Pochi secondi l’uscita di scena dell’attrice, Marchesi si scusò con noi per il pessimo spettacolo offertoci, giustificandosi come “possessore di una rabbia repressa covata per anni” o qualcosa del genere e così facendo  andò in camerino. Voleva riappacificarsi con sua moglie. Probabilmente gli sarebbero servite delle ore, ma era stato bello il suo gesto di voler tentare almeno un riavvicinamento.
Passarono pochi minuti, nei quali Flavio si rimpinzò di tartine rustiche e nei quali Bianca e Andrea curiosarono un po’ dappertutto trascinandomi con loro. Non avevo la benché minima voglia di vedere polverose locandine di film datati dell’epoca dei dinosauri e così me ne andai un po’ in giro nelle vicinanze, per conto mio.
Vidi Marchese uscire dal camerino di Giorgia Calmelli. Forse avevano già fatto pace, o forse i buoni propositi del regista erano andati a farsi fottere, chissà. L’unica cosa che potevo evincere da quella discussione è che di sicuro il regista aveva tante persone che avrebbero avuto di sicuro qualche pesante ripercussione su di lui, mentre per quanto riguarda le donne … be’, le donne sono complicate come rebus senza soluzione. Avevo già risolto vari casi a Fondi, la mia città natale, ma le donne non ero proprio ancora riuscito a capirle. Per niente. Il telefono di Marchesi continuava a squillare ad una suoneria altissima, quasi da discoteca. Gli addetti ai lavori rimasero quasi sconvolti. Alla fine rispose e riprese a parlare
Mi allontanai ancor di più dalla piazzola dove troneggiavano i camerini degli attori, dei registi e dei vari addetti ai lavori e così mi ritrovai in un corridoio chiuso. C’era solo una piccola porticina in plastica. Doveva essere per forza un bagno, non c’erano altre spiegazioni. Ad un muro c’era un poster di Sophia Loren, la famosissima attrice italiana, icona di bellezza e di classe immortale.
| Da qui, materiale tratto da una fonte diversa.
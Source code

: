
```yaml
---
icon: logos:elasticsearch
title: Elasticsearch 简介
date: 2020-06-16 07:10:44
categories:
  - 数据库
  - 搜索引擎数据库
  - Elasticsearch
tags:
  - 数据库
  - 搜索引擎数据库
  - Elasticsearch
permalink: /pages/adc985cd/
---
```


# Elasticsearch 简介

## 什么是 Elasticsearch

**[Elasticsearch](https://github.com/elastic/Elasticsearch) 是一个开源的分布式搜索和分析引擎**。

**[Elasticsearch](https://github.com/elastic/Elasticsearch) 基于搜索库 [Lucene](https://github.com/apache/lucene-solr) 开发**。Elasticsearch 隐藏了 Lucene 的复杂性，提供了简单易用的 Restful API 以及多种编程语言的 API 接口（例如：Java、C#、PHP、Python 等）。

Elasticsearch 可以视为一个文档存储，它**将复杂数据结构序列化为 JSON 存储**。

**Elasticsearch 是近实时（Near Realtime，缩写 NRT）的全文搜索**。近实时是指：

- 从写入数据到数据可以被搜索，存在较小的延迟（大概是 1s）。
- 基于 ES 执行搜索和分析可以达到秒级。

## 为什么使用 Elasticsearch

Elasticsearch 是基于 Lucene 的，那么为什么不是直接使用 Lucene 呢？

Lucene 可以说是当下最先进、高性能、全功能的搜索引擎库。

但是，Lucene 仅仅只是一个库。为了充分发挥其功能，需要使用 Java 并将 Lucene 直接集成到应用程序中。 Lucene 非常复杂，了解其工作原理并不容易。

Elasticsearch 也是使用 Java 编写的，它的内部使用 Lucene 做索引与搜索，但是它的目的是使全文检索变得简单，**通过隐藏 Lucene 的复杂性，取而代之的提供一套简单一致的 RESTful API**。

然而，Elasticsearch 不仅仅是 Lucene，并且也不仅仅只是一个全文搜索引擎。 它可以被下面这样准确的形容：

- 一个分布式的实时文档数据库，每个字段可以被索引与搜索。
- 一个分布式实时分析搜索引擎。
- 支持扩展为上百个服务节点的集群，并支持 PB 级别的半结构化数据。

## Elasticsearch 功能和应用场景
Le urla di Marchesi ci richiamarono all’ordine.Urla di terrore e di incredulità, urla che ti fanno correre subito. Ed è quello che feci. Prima di me accorse Flavio, più vicino alla scena e non appena notai che Bianca aveva coperto la visuale di mio fratello con il suo corpo, mi accorsi che qualcosa non andava. Il resto della gente che era seduta al tavolo con noi pochi minuti prima, guardava la scena con grande paura e con un’enorme tristezza.
«Cosa succede? Chi ha urlato?» chiesi in trepidazione. Flavio aveva il viso severo, scrutava la scena con grande autorità, come fa sempre quando c’è un caso da risolvere.
La povera Giorgia Calmelli, era distesa al suolo, con una corda al collo e tanta paura negli occhi. Era morta, probabilmente da pochi minuti.
«Chiami la polizia … » sussurrò Flavio a Vincenzo Misatti
«Non vuole che chiami un’ambulanza?» domandò quest’ultimo.
«No … purtroppo non c’è nulla da fare».
Ero già chinato sul corpo della vittima, guardando la scena con gli occhi passivi, di chi sa di dover fare  Giustizia a tutti i costi.
Il processo di rigor mortis non era ancora cominciato. Il decesso si era consumato sicuramente da poco tempo.
«Credo possiamo affermare che si tratti di suicidio, signori» sentenziò Flavio. Aveva le mani in tasca e si era acceso una sigaretta. «Posso fumare qui dentro non è vero? Alla fine siamo in un parcheggio, in uno spiazzale» domandò a Misatti, il quale rispose affermativamente.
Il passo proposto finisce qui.